Ketika saya menjadi
guru baru, saya mencerca kurikulum kotak. Saya merasa seperti seorang koki yang
dipaksa menggunakan Pembantu Hamburger atau seorang seniman yang dipaksa
melukis dengan angka. Rasanya seperti mereka telah mengeluarkan kreativitas
dari profesinya dan saya terjebak sebagai robot yang menyampaikan naskah yang
sudah ditulis sebelumnya.
“Saya hanya ingin
kesempatan untuk menjadi kreatif,” saya menunjukkan kepada pemimpin tim saya.
“Ini adalah
kesempatanmu,” hanya itu yang dia jawab. “Kreativitas bukan sekedar membuat
sesuatu yang baru. Ini memecahkan masalah dan bekerja dalam batasan.”
“Tapi kita harus
menggunakan kurikulum ini,” kataku.
“Tanyakan pada kepala
sekolah apakah kamu bisa memodifikasinya. Katakanlah Anda ingin 'membedakan'.

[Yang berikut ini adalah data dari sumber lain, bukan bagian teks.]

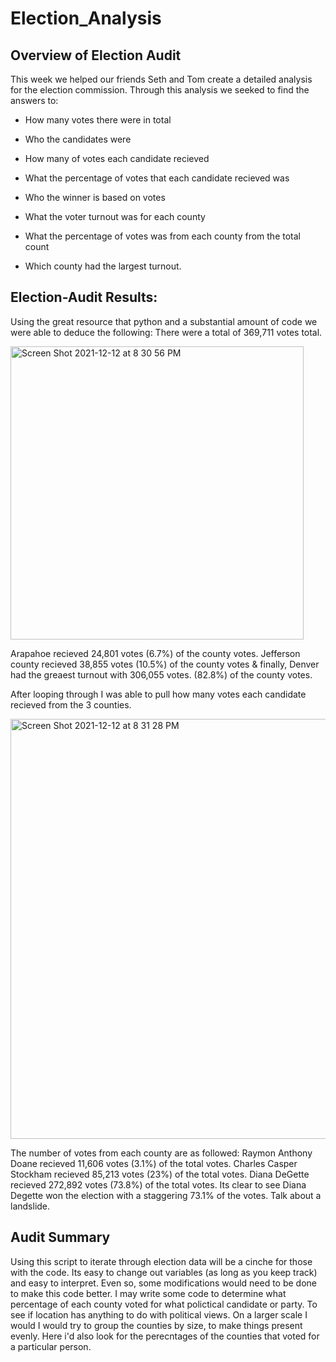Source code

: # Election_Analysis
## Overview of Election Audit
This week we helped our friends Seth and Tom create a detailed analysis for the election commission. Through this analysis we seeked to find the answers to: 

* How many votes there were in total

* Who the candidates were

* How many of votes each candidate recieved

* What the percentage of votes that each candidate recieved was

* Who the winner is based on votes 

* What the voter turnout was for each county

* What the percentage of votes was from each county from the total count

* Which county had the largest turnout. 

## Election-Audit Results:
Using the great resource that python and a substantial amount of code we were able to deduce the following: There were a total of 369,711 votes total.

<img width="469" alt="Screen Shot 2021-12-12 at 8 30 56 PM" src="https://user-images.githubusercontent.com/94723290/145739402-dc6a5d19-c3da-4180-b510-a0dd90094bff.png">

Arapahoe recieved 24,801 votes (6.7%) of the county votes.
Jefferson county recieved 38,855 votes (10.5%) of the county votes & 
finally, Denver had the greaest turnout with 306,055 votes. (82.8%) of the county votes.

After looping through I was able to pull how many votes each candidate recieved from the 3 counties. 

<img width="672" alt="Screen Shot 2021-12-12 at 8 31 28 PM" src="https://user-images.githubusercontent.com/94723290/145739419-9669d5be-ce7b-41ed-8442-e0bc19727794.png">

The number of votes from each county are as followed:
Raymon Anthony Doane recieved 11,606 votes (3.1%) of the total votes. 
Charles Casper Stockham recieved 85,213 votes (23%) of the total votes.
Diana DeGette recieved 272,892 votes (73.8%) of the total votes. 
Its clear to see Diana Degette won the election with a staggering 73.1% of the votes. Talk about a landslide. 
## Audit Summary
Using this script to iterate through election data will be a cinche for those with the code. Its easy to change out variables (as long as you keep track) and easy to interpret. Even so, some modifications would need to be done to make this code better. I may write some code to determine what percentage of each county voted for what polictical candidate or party. To see if location has anything to do with political views. On a larger scale I would I would try to group the counties by size, to make things present evenly. Here i'd also look for the perecntages of the counties that voted for a particular person.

Mereka menyukai kata itu. Kemudian gunakan kotak itu sebagai tempat awal Anda
untuk sesuatu yang lebih baik lagi.”
Yang mengejutkan saya,
kurikulum dalam kotak tersebut tidak sesuai dengan naskahnya. Itu terstruktur
(sebuah ide yang saya harap dapat segera dieksplorasi). Itu adalah kerangka
kerja yang dapat saya gunakan untuk membangunnya. Itu adalah sekumpulan
material yang bisa saya manuver. Pemimpin tim saya benar. Proses peretasan dan
modifikasi ini pada dasarnya kreatif. Ini mendorong saya menuju pemecahan
masalah dan pemikiran yang berbeda. Namun hal itu juga memicu rasa ingin tahu
saat saya menjelajahi materi tambahan. Saya belajar sesuatu yang berharga
melalui pengalaman itu. Saya bisa menjadi guru yang kreatif bahkan ketika saya
tidak merancang semuanya dari awal.
Kita Membutuhkan
Definisi Kreativitas yang Lebih Luas
Ketika Anda mendengar
istilah “guru kreatif”, mudah untuk membayangkan gambaran guru dengan meja yang
berantakan atau perlengkapan kerajinan tangan yang tersebar di seluruh ruangan.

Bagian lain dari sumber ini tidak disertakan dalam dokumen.